March 05, 2004

More destruction!

So, I wasn't too clear in the last post about the problems with finalization. So here's some more detail.

If you remember, there are three ways to handle finalization. You can call every finalizer method in a dying object's hierarchy, you can call the finalizer method like any other method and count on code to properly redispatch, or you can disallow finalization methods altogether and instead pass in relevant bits of the object to an external cleanup routine.

Now, let's first assume that we can do redispatch properly. That means with a class hierarchy like:

    A   B
     \ /

If A, B and C all have a method foo, doing in C calls A's foo, and if that method then calls then we'll invoke B's foo. (Note that perl 5's SUPER doesn't do that, you need to use NEXT instead) This is an important assumption for systems with multiple inheritance. (With a single-inheritance system it isn't an issue)

And, so we have a nice diagram to refer to, lets assume our class hierarchy looks like:

A   B  A   E
 \ /    \ /
  C      D
  \     /
   \   /
    \ /

Note that A is in the hierarchy twice. We'll assume, for the sake of argument, that all the classes have DESTROY methods.

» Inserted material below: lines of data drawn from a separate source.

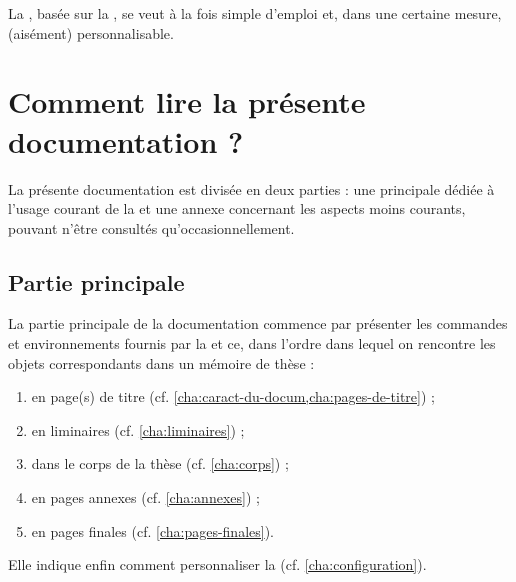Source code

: La \yatcl{}, basée sur la , se veut à la fois simple d'emploi et,
dans une certaine mesure, (aisément) personnalisable.


\section{Comment lire la présente documentation ?}
\label{sec:comment-lire-cette}

La présente documentation est divisée en deux parties : une principale dédiée
à l'usage courant de la \yatcl{} et une annexe concernant les aspects moins
courants, pouvant n'être consultés qu'occasionnellement.

\subsection{Partie principale}
\label{sec:partie-principale}

La partie principale de la documentation commence par présenter les commandes et
environnements fournis par la \yatcl{} et ce, dans l'ordre dans lequel on
rencontre les objets correspondants dans un mémoire de thèse :
\begin{enumerate}
\item en page(s) de titre (cf. \vref{cha:caract-du-docum,cha:pages-de-titre}) ;
\item en \glspl{liminaire} (cf. \vref{cha:liminaires}) ;
\item dans le corps de la thèse (cf. \vref{cha:corps}) ;
\item en pages annexes (cf. \vref{cha:annexes}) ;
\item en pages finales (cf. \vref{cha:pages-finales}).
\end{enumerate}
Elle indique enfin comment personnaliser la \yatcl{}
(cf. \vref{cha:configuration}).

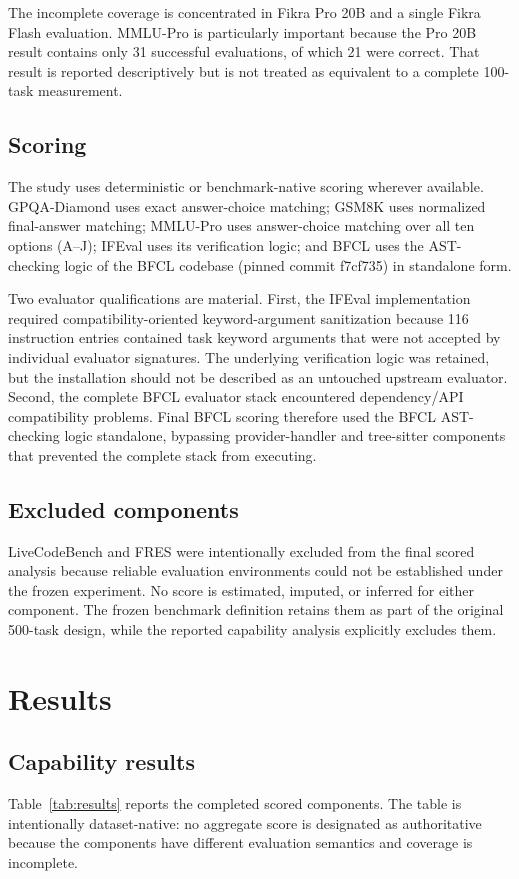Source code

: \documentclass[11pt]{article}
\begin{document}


The incomplete coverage is concentrated in Fikra Pro 20B and a single Fikra Flash evaluation. MMLU-Pro is particularly important because the Pro 20B result contains only 31 successful evaluations, of which 21 were correct. That result is reported descriptively but is not treated as equivalent to a complete 100-task measurement.

\subsection{Scoring}
The study uses deterministic or benchmark-native scoring wherever available. GPQA-Diamond uses exact answer-choice matching; GSM8K uses normalized final-answer matching; MMLU-Pro uses answer-choice matching over all ten options (A--J); IFEval uses its verification logic; and BFCL uses the AST-checking logic of the BFCL codebase (pinned commit f7cf735) in standalone form.

Two evaluator qualifications are material. First, the IFEval implementation required compatibility-oriented keyword-argument sanitization because 116 instruction entries contained task keyword arguments that were not accepted by individual evaluator signatures. The underlying verification logic was retained, but the installation should not be described as an untouched upstream evaluator. Second, the complete BFCL evaluator stack encountered dependency/API compatibility problems. Final BFCL scoring therefore used the BFCL AST-checking logic standalone, bypassing provider-handler and tree-sitter components that prevented the complete stack from executing.

\subsection{Excluded components}
LiveCodeBench and FRES were intentionally excluded from the final scored analysis because reliable evaluation environments could not be established under the frozen experiment. No score is estimated, imputed, or inferred for either component. The frozen benchmark definition retains them as part of the original 500-task design, while the reported capability analysis explicitly excludes them.

\section{Results}
\subsection{Capability results}
Table~\ref{tab:results} reports the completed scored components. The table is intentionally dataset-native: no aggregate score is designated as authoritative because the components have different evaluation semantics and coverage is incomplete.
\end{document}
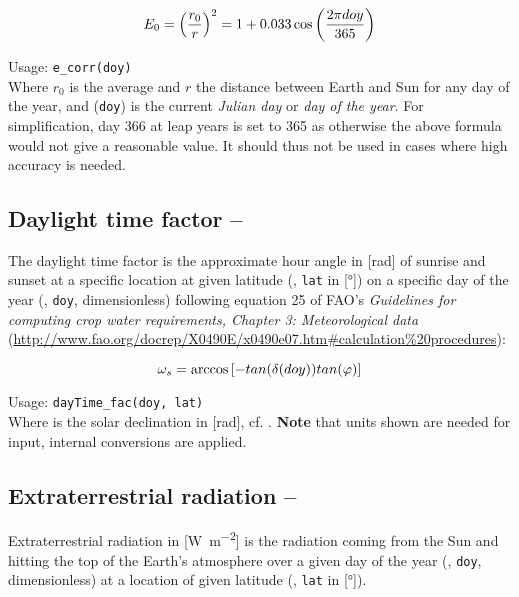 \begin{equation}\label{eqn:meteo:eccorr}
E_{0}{} = \left( \frac{r_0}{r} \right)^2 = 1 + 0.033 \cos \left(\frac{2 \pi doy}{365} \right)
\end{equation}

\noindent
Usage:
\verb!e_corr(doy)!\\

Where $r_0$ is the average and $r$ the distance between Earth and Sun for any day of the year, and \doy{} (\verb!doy!) is the current \emph{Julian day} or \emph{day of the year}. For simplification, day \num{366} at leap years is set to \num{365} as otherwise the above formula would not give a reasonable value. It should thus not be used in cases where high accuracy is needed.


\subsection{Daylight time factor -- \dayTimeFac} \label{sec:meteo:daytimefac}
The daylight time factor \dayTimeFac{} is the approximate hour angle in [\si{\radian}] of sunrise and sunset at a specific location at given latitude (\lat{}, \verb!lat! in [\si{\degree}]) on a specific day of the year (\doy{}, \verb!doy!, dimensionless) following equation 25 of FAO's \emph{Guidelines for computing crop water requirements, Chapter 3: Meteorological data} (\url{http://www.fao.org/docrep/X0490E/x0490e07.htm#calculation\%20procedures}):

\begin{equation}\label{eqn:meteo:daytimefac}
\omega_{s}{} = \arccos \left[ -tan(\delta{(\ensuremath{doy})}) tan(\varphi{}) \right]
\end{equation}

\noindent
Usage:
\verb!dayTime_fac(doy, lat)!\\

Where \solDecl{} is the solar declination in [\si{\radian}], cf. . \textbf{Note} that units shown are needed for input, internal conversions are applied.


\subsection{Extraterrestrial radiation -- \radExtraterr} \label{sec:meteo:radex}
Extraterrestrial radiation \radExtraterr{} in [\si{\watt\per\metre\squared}] is the radiation coming from the Sun and hitting the top of the Earth's atmosphere over a given day of the year (\doy{}, \verb!doy!, dimensionless) at a location of given latitude (\lat{}, \verb!lat! in [\si{\degree}]).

So, how do we finalize an object of class F?

Well... we could call the DESTROY method in F, whatever that might be called. That means we call F's DESTROY. If all the methods SUPER properly, that means we call them in the order F, C, A, B, D, E, or F, C, A, B, D, A, E, depending on whether we prune the tree or not. For the sake of argument we'll assume that we do prune the tree, as that's the common thing to do.

There is, right there, a problem. If we call finalizers in normal method order, then A gets cleaned up before D has a chance to clean itself up--if D depends on its parent classes being still in good working order (not an unreasonable assumption, even in a finalizer) then you're hosed because it isn't--it already cleaned up after itself. The sensible thing to do in this case is to have a separate traversal scheme for finalization. Yeah, special cases are sub-optimal, but it beats screwing things up. Of course, if the DESTROY method in E reparents the object into the root set, well... you're in some serious trouble anyway.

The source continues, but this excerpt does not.